WORK ORDER -
Pick each line containing "Gout" out of the records.
-------- SOURCE DATA --------
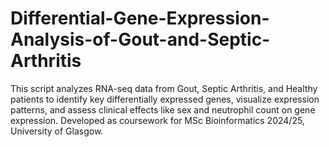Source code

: # Differential-Gene-Expression-Analysis-of-Gout-and-Septic-Arthritis
This script analyzes RNA-seq data from Gout, Septic Arthritis, and Healthy patients to identify key differentially expressed genes, visualize expression patterns, and assess clinical effects like sex and neutrophil count on gene expression. Developed as coursework for MSc Bioinformatics 2024/25, University of Glasgow.
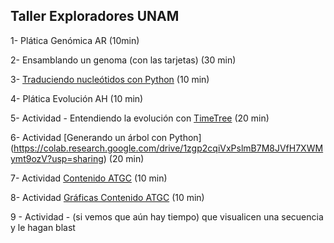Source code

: ## Taller Exploradores UNAM
1- Plática Genómica AR (10min)

2- Ensamblando un genoma (con las tarjetas) (30 min)

3- [Traduciendo nucleótidos con Python](https://colab.research.google.com/drive/1ftvfl08bvD4Tsz6GpuxbghVev69m35Zo?usp=sharing) (10 min)

4- Plática Evolución AH (10 min)

5- Actividad  - Entendiendo la evolución con [TimeTree](http://www.timetree.org/) (20 min)

6- Actividad [Generando un árbol con Python] (https://colab.research.google.com/drive/1zgp2cqiVxPslmB7M8JVfH7XWMymt9ozV?usp=sharing) (20 min)

7- Actividad [Contenido ATGC](https://colab.research.google.com/drive/1sw_BMBVnkIJaNTsSsuOiq_ZaXvVuI7Os?usp=sharing) (10 min)

8- Actividad [Gráficas Contenido ATGC](https://colab.research.google.com/drive/1IQZmtFf6O9c1rKSDzqKYFxgaGzWe3aKL?usp=sharing) (10 min)

9 - Actividad - (si vemos que aún hay tiempo) que visualicen una secuencia y le hagan blast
--------
FINAL ANSWER -
: # Differential-Gene-Expression-Analysis-of-Gout-and-Septic-Arthritis
This script analyzes RNA-seq data from Gout, Septic Arthritis, and Healthy patients to identify key differentially expressed genes, visualize expression patterns, and assess clinical effects like sex and neutrophil count on gene expression. Developed as coursework for MSc Bioinformatics 2024/25, University of Glasgow.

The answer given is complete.